Nils Reimers on the Future of Semantic Search

Nils Reimers on the Future of Semantic Search

Nils Reimers, Director of Machine Learning at Cohere, shares his vision for search in the enterprise.

All businesses use text to transfer and preserve internal company knowledge. A major challenge is that this knowledge is represented as unstructured data in emails, word documents, meeting notes, or internal wiki systems. In most cases, this unstructured format makes it difficult (or sometimes impossible) for employees to use common search technologies like keyword search to access valuable sources of internal knowledge. This is often a highly inefficient use of time that may even unknowingly duplicate work.

Imagine if companies and employees could more easily use internal company knowledge — how much more productive each could be and how much time could be saved. A big cornerstone for this is search, where we attempt to retrieve information relevant to our needs. A second cornerstone is content discovery, where intelligent systems recommend content that complements our knowledge related to a current task.

I’m extremely passionate about increasing the accessibility of search technologies and the ability to get good search results with minimal effort, especially with the usage of large language models like the Transformer network. This has been a long-standing research focus of mine, where I helped the field discover the pros and cons of this new technology and its application to search.

What caught my eye about Cohere was its focus on making language technology more accessible to developers. Deploying semantic search solutions still requires a lot of expert knowledge, especially once the data gets a bit more complex. My goal at Cohere is to make this exciting new technology as accessible as possible, which requires addressing some key challenges.

A big issue with lexical search is the lexical gap. If a user searches for “United States,” then relevant documents mentioning “U.S.” will not be found. This leads to a lot of frustration for users as they have to remember the exact phrasing to find the information they’re looking for. Imagine a lawyer that works at a firm with hundreds of thousands of contracts and wants to scan them for information about non-disclosure agreements (NDA). It would be impossible to remember the exact phrases needed to find the relevant information. Luckily, with semantic search, it is easy to find such information.

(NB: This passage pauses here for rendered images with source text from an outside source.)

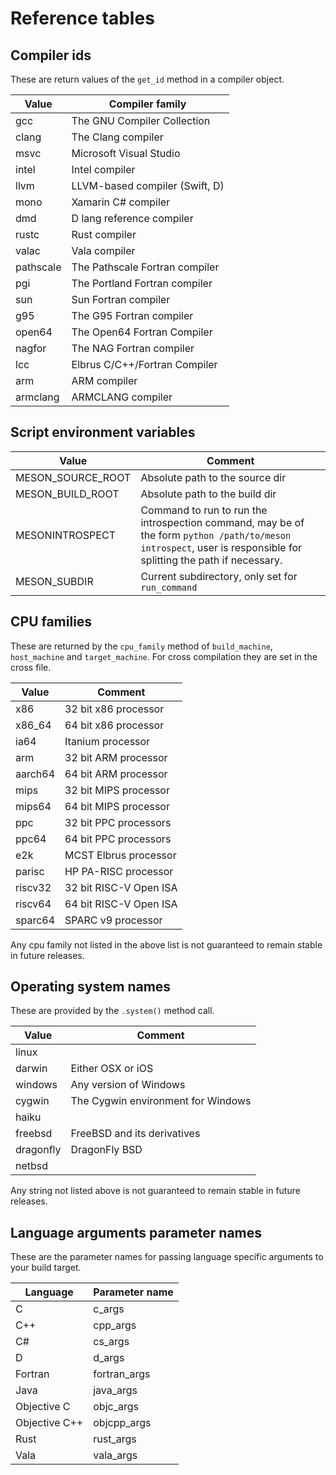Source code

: # Reference tables

## Compiler ids

These are return values of the `get_id` method in a compiler object.

| Value     | Compiler family                |
| -----     | ----------------               |
| gcc       | The GNU Compiler Collection    |
| clang     | The Clang compiler             |
| msvc      | Microsoft Visual Studio        |
| intel     | Intel compiler                 |
| llvm      | LLVM-based compiler (Swift, D) |
| mono      | Xamarin C# compiler            |
| dmd       | D lang reference compiler      |
| rustc     | Rust compiler                  |
| valac     | Vala compiler                  |
| pathscale | The Pathscale Fortran compiler |
| pgi       | The Portland Fortran compiler  |
| sun       | Sun Fortran compiler           |
| g95       | The G95 Fortran compiler       |
| open64    | The Open64 Fortran Compiler    |
| nagfor    | The NAG Fortran compiler       |
| lcc       | Elbrus C/C++/Fortran Compiler  |
| arm       | ARM compiler                   |
| armclang  | ARMCLANG compiler              |

## Script environment variables

| Value               | Comment                         |
| -----               | -------                         |
| MESON_SOURCE_ROOT   | Absolute path to the source dir |
| MESON_BUILD_ROOT    | Absolute path to the build dir  |
| MESONINTROSPECT     | Command to run to run the introspection command, may be of the form `python /path/to/meson introspect`, user is responsible for splitting the path if necessary. |
| MESON_SUBDIR        | Current subdirectory, only set for `run_command` |

## CPU families

These are returned by the `cpu_family` method of `build_machine`,
`host_machine` and `target_machine`. For cross compilation they are
set in the cross file.

| Value               | Comment                         |
| -----               | -------                         |
| x86                 | 32 bit x86 processor  |
| x86_64              | 64 bit x86 processor  |
| ia64                | Itanium processor     |
| arm                 | 32 bit ARM processor  |
| aarch64             | 64 bit ARM processor  |
| mips                | 32 bit MIPS processor |
| mips64              | 64 bit MIPS processor |
| ppc                 | 32 bit PPC processors |
| ppc64               | 64 bit PPC processors |
| e2k                 | MCST Elbrus processor |
| parisc              | HP PA-RISC processor  |
| riscv32             | 32 bit RISC-V Open ISA|
| riscv64             | 64 bit RISC-V Open ISA|
| sparc64             | SPARC v9 processor    |

Any cpu family not listed in the above list is not guaranteed to
remain stable in future releases.

## Operating system names

These are provided by the `.system()` method call.

| Value               | Comment                         |
| -----               | -------                         |
| linux               | |
| darwin              | Either OSX or iOS |
| windows             | Any version of Windows |
| cygwin              | The Cygwin environment for Windows |
| haiku               | |
| freebsd             | FreeBSD and its derivatives |
| dragonfly           | DragonFly BSD |
| netbsd              | |

Any string not listed above is not guaranteed to remain stable in
future releases.


## Language arguments parameter names

These are the parameter names for passing language specific arguments to your build target.

| Language      | Parameter name |
| -----         | ----- |
| C             | c_args |
| C++           | cpp_args |
| C#            | cs_args |
| D             | d_args |
| Fortran       | fortran_args |
| Java          | java_args |
| Objective C   | objc_args |
| Objective C++ | objcpp_args |
| Rust          | rust_args |
| Vala          | vala_args |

Semantic search is a search technique that is focused on understanding the intent of a user’s query and trying to find the most relevant documents for this intent. So, instead of retrieving just the documents that have some word overlap with the search query, semantic search retrieves results that are actually useful for the user. In many cases, this leads to far better search results, and users find information more quickly.

The most common technique for semantic search uses vector spaces. Here, documents are mapped to a semantic vector space to represent the knowledge stored in the text. When a query is made, semantic search maps the query to the same vector space, and it can then retrieve the relevant documents.

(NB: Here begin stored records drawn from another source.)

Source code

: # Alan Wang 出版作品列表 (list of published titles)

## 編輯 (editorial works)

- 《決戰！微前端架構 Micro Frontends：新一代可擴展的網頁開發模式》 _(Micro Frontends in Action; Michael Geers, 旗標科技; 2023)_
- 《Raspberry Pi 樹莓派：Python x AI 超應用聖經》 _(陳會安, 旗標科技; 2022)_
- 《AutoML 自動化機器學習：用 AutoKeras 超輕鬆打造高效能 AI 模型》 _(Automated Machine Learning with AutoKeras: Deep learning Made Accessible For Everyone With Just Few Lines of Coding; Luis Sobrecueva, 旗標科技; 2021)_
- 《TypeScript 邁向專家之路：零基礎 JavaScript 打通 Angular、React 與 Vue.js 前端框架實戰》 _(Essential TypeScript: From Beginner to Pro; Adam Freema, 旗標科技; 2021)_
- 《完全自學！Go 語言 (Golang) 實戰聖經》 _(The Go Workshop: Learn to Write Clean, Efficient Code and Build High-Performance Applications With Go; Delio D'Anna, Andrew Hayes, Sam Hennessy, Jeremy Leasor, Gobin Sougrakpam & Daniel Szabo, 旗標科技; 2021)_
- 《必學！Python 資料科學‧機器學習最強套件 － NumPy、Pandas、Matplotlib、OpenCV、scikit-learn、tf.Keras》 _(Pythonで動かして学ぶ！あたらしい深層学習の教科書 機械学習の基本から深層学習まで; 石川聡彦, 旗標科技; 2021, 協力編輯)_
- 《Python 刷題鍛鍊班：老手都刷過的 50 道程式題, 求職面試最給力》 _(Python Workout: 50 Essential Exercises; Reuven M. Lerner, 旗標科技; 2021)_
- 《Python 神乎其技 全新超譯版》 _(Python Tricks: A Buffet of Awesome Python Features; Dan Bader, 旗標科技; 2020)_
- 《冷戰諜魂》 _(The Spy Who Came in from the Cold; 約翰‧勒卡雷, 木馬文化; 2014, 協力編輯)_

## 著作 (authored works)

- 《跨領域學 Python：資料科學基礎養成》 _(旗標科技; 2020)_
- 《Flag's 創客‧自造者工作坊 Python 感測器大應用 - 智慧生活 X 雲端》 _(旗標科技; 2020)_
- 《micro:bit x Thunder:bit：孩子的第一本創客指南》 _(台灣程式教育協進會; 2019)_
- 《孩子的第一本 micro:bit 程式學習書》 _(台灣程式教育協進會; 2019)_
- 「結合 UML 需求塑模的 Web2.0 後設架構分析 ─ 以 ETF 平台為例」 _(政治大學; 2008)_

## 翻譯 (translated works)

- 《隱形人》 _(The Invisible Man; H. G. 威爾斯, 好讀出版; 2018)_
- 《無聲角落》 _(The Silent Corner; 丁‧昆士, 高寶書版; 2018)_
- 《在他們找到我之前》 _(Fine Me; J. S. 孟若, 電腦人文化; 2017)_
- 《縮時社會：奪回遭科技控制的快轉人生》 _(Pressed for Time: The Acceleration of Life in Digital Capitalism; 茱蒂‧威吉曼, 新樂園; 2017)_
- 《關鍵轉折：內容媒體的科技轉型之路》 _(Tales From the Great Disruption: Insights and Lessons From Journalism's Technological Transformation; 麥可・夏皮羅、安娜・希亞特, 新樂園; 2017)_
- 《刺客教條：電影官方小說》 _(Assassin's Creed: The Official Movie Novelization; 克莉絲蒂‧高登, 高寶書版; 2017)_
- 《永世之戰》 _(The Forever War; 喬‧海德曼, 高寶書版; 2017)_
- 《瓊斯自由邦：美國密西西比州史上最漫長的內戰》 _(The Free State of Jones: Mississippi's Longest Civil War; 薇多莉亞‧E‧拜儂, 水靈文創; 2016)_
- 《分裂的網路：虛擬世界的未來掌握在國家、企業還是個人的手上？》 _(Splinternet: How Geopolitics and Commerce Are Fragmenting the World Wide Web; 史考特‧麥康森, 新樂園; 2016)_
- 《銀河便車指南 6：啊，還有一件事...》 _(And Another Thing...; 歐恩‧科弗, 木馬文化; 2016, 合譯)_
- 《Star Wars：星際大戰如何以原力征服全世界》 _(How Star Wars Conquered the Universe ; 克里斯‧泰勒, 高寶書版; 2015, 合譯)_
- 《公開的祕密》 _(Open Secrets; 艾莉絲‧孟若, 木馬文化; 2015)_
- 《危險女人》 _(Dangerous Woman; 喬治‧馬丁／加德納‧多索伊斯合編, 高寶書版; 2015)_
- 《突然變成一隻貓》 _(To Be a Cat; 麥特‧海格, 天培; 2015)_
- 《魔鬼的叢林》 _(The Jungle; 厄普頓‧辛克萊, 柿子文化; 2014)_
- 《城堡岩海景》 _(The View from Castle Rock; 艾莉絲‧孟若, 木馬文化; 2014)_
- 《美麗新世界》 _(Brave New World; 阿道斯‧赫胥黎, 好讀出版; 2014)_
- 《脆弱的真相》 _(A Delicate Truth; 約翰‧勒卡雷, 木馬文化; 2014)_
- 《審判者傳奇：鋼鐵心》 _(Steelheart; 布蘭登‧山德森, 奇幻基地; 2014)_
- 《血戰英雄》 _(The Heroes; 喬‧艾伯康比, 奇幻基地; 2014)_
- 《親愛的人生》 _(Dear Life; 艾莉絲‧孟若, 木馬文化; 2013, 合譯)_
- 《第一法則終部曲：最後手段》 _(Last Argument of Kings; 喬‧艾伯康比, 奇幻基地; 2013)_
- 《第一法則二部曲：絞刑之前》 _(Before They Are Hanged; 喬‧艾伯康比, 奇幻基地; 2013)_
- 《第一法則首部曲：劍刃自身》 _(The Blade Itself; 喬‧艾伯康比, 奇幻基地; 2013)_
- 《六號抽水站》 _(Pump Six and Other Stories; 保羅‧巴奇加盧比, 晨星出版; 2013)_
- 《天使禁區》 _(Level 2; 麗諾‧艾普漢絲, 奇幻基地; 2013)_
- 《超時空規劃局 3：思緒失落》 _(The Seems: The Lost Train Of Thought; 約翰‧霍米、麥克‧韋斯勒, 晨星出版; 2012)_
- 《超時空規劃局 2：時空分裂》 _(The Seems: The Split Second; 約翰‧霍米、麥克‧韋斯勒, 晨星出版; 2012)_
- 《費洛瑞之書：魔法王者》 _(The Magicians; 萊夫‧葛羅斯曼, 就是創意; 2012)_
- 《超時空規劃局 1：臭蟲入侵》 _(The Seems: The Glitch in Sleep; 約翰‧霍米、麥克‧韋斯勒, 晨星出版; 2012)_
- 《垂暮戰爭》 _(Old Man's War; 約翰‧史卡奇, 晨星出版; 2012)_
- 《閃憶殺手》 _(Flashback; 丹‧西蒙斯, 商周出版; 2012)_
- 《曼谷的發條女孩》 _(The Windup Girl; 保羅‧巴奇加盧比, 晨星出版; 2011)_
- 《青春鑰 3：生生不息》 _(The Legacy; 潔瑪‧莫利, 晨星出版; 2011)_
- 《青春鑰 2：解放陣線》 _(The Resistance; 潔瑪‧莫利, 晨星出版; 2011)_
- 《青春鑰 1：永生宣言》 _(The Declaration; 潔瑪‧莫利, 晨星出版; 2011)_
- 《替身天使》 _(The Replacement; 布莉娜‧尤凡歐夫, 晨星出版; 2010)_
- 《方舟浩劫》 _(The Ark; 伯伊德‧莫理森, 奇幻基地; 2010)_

In contrast to keyword search, the focus is on the actual semantic content of documents. For example, if the user searches for “United States,” semantic search will also find documents talking about “U.S.” and “U.S.A.” Similarly, when the lawyer searches for “NDA,” the language model that powers semantic search will find all contracts and paragraphs with relevant information on this topic.

The Massive Opportunity

Until recently, there was little progress in search quality over the past 20-years and keyword search was the best system available. Larger search engines like Google were able to generate a lot of training data from click interactions from millions of users, which powered their search systems. But for applications without millions of users, we saw little to no progress in improving search quality.

This completely changed with the introduction of the Transformer architecture in 2018. For the first time, we saw substantial quality improvements across many search tasks using little to no training data. Now, you can have a search engine that works as well as Google on your internal data.

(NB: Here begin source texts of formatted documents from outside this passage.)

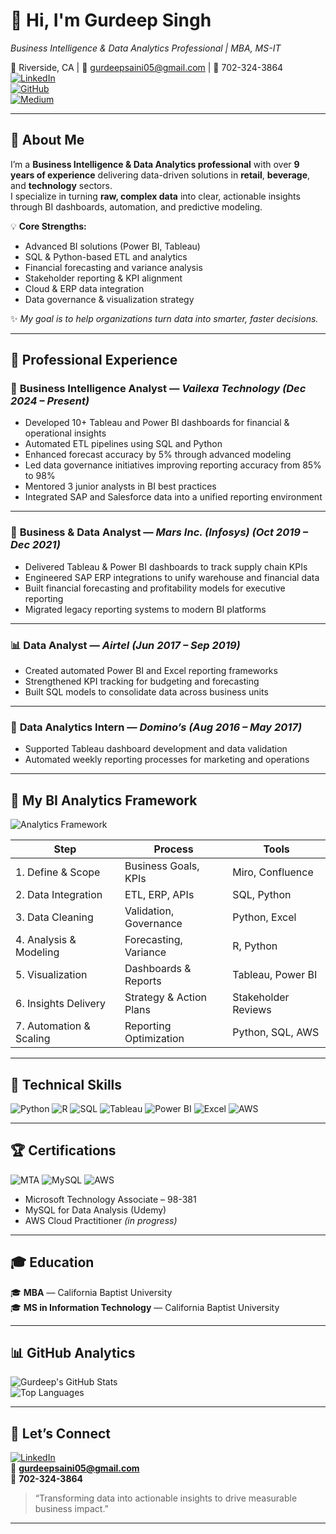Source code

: <!-- 🌟 Gurdeep Singh - Business Intelligence & Data Analytics Portfolio -->



# 👋 Hi, I'm **Gurdeep Singh**
*Business Intelligence & Data Analytics Professional | MBA, MS-IT*

📍 Riverside, CA | 📧 [gurdeepsaini05@gmail.com](mailto:gurdeepsaini05@gmail.com) | 📱 702-324-3864  
[![LinkedIn](https://img.shields.io/badge/LinkedIn-GurdeepSingh-blue?style=for-the-badge&logo=linkedin)](https://www.linkedin.com/in/gurdeep-singh-analyst/)  
[![GitHub](https://img.shields.io/badge/GitHub-Portfolio-black?style=for-the-badge&logo=github)](https://github.com/GurdeepSinghSaini)  
[![Medium](https://img.shields.io/badge/Medium-Articles-12100E?style=for-the-badge&logo=medium)](https://medium.com/me/stories?tab=posts-published)

---

## 🌟 About Me

I’m a **Business Intelligence & Data Analytics professional** with over **9 years of experience** delivering data-driven solutions in **retail**, **beverage**, and **technology** sectors.  
I specialize in turning **raw, complex data** into clear, actionable insights through BI dashboards, automation, and predictive modeling.

💡 **Core Strengths:**
- Advanced BI solutions (Power BI, Tableau)
- SQL & Python-based ETL and analytics
- Financial forecasting and variance analysis
- Stakeholder reporting & KPI alignment
- Cloud & ERP data integration
- Data governance & visualization strategy

✨ *My goal is to help organizations turn data into smarter, faster decisions.*

---

## 🚀 Professional Experience

### 💼 **Business Intelligence Analyst** — *Vailexa Technology* *(Dec 2024 – Present)*  
- Developed 10+ Tableau and Power BI dashboards for financial & operational insights  
- Automated ETL pipelines using SQL and Python  
- Enhanced forecast accuracy by 5% through advanced modeling  
- Led data governance initiatives improving reporting accuracy from 85% to 98%  
- Mentored 3 junior analysts in BI best practices  
- Integrated SAP and Salesforce data into a unified reporting environment  

---

### 🏢 **Business & Data Analyst** — *Mars Inc. (Infosys)* *(Oct 2019 – Dec 2021)*  
- Delivered Tableau & Power BI dashboards to track supply chain KPIs  
- Engineered SAP ERP integrations to unify warehouse and financial data  
- Built financial forecasting and profitability models for executive reporting  
- Migrated legacy reporting systems to modern BI platforms

---

### 📊 **Data Analyst** — *Airtel* *(Jun 2017 – Sep 2019)*  
- Created automated Power BI and Excel reporting frameworks  
- Strengthened KPI tracking for budgeting and forecasting  
- Built SQL models to consolidate data across business units

---

### 🍕 **Data Analytics Intern** — *Domino’s* *(Aug 2016 – May 2017)*  
- Supported Tableau dashboard development and data validation  
- Automated weekly reporting processes for marketing and operations

---

## 🧠 My BI Analytics Framework

![Analytics Framework](assets/analytics-framework.png)

| Step                        | Process                   | Tools                     |
| --------------------------- | ------------------------- | ------------------------- |
| 1. Define & Scope           | Business Goals, KPIs      | Miro, Confluence          |
| 2. Data Integration         | ETL, ERP, APIs            | SQL, Python               |
| 3. Data Cleaning            | Validation, Governance    | Python, Excel             |
| 4. Analysis & Modeling      | Forecasting, Variance     | R, Python                 |
| 5. Visualization            | Dashboards & Reports      | Tableau, Power BI         |
| 6. Insights Delivery        | Strategy & Action Plans   | Stakeholder Reviews       |
| 7. Automation & Scaling     | Reporting Optimization    | Python, SQL, AWS          |

---

## 🧰 Technical Skills

![Python](https://img.shields.io/badge/Python-3776AB?style=for-the-badge&logo=python&logoColor=white)
![R](https://img.shields.io/badge/R-276DC3?style=for-the-badge&logo=r&logoColor=white)
![SQL](https://img.shields.io/badge/SQL-4479A1?style=for-the-badge&logo=mysql&logoColor=white)
![Tableau](https://img.shields.io/badge/Tableau-E97627?style=for-the-badge&logo=tableau&logoColor=white)
![Power BI](https://img.shields.io/badge/PowerBI-F2C811?style=for-the-badge&logo=microsoft-power-bi&logoColor=black)
![Excel](https://img.shields.io/badge/Excel-217346?style=for-the-badge&logo=microsoft-excel&logoColor=white)
![AWS](https://img.shields.io/badge/AWS-FF9900?style=for-the-badge&logo=amazon-aws&logoColor=white)

---

## 🏆 Certifications

![MTA](assets/mta-badge.png)
![MySQL](assets/mysql-cert.png)
![AWS](assets/aws-cert.png)

- Microsoft Technology Associate – 98-381  
- MySQL for Data Analysis (Udemy)  
- AWS Cloud Practitioner *(in progress)*

---

## 🎓 Education

🎓 **MBA** — California Baptist University  
🎓 **MS in Information Technology** — California Baptist University

---

## 📊 GitHub Analytics

![Gurdeep's GitHub Stats](https://github-readme-stats.vercel.app/api?username=GurdeepSinghSaini&show_icons=true&count_private=true&theme=radical)  
![Top Languages](https://github-readme-stats.vercel.app/api/top-langs/?username=GurdeepSinghSaini&layout=compact&theme=radical)

---

## 🤝 Let’s Connect

[![LinkedIn](https://img.shields.io/badge/LinkedIn-GurdeepSingh-blue?style=for-the-badge&logo=linkedin)](https://www.linkedin.com/in/gurdeep-singh-analyst/)  
📧 **[gurdeepsaini05@gmail.com](mailto:gurdeepsaini05@gmail.com)**  
📱 **702-324-3864**

> “Transforming data into actionable insights to drive measurable business impact.”

---

<!-- 🪄 Canva Design Tips:
- Place all visuals in `assets/` (hero-banner.png, analytics-framework.png, badges, etc.)
- Create clean hero banner + icons in Canva
- Use Montserrat (headings) & Inter (body) fonts
- Color palette: Navy (#0b3d91), Teal (#00a99d), Light Gray (#f5f5f5)
- Export PNG at 2x resolution for GitHub
-->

This opens a huge untapped opportunity for semantic search for the enterprise. Semantic search can prove to be extremely beneficial across various industries, from manufacturing to finance. Any field that deals with internal documents can find significant value in better search capabilities.

However, applying these technologies to get a performant semantic search engine can still be challenging, especially when documents become longer and more complex. So far, existing methods only work well on relatively short documents of around 200 words. Also, current methods work only on text, but a lot of documents like financial reports also contain images and graphs. Furthermore, information can also be stored in semi-structured formats like spreadsheets.

What Can We Expect?

How can we efficiently contextualize these long, multimodal complex documents to provide relevant information for the user? How can we take user preferences and prior knowledge into account? How can machine learning help to discover new knowledge and present it to the user in the right format?

While we expect to see real movement and uptake as early as 2023, semantic search is something that will not only change the way we work, but also how we find information. With search, the focus is on helping people get the best results without providing a lot of training data and investment. This is a fantastic real-world, commercial application. Very soon, people will start to realize the power of semantic search, and I’m excited to help them get there.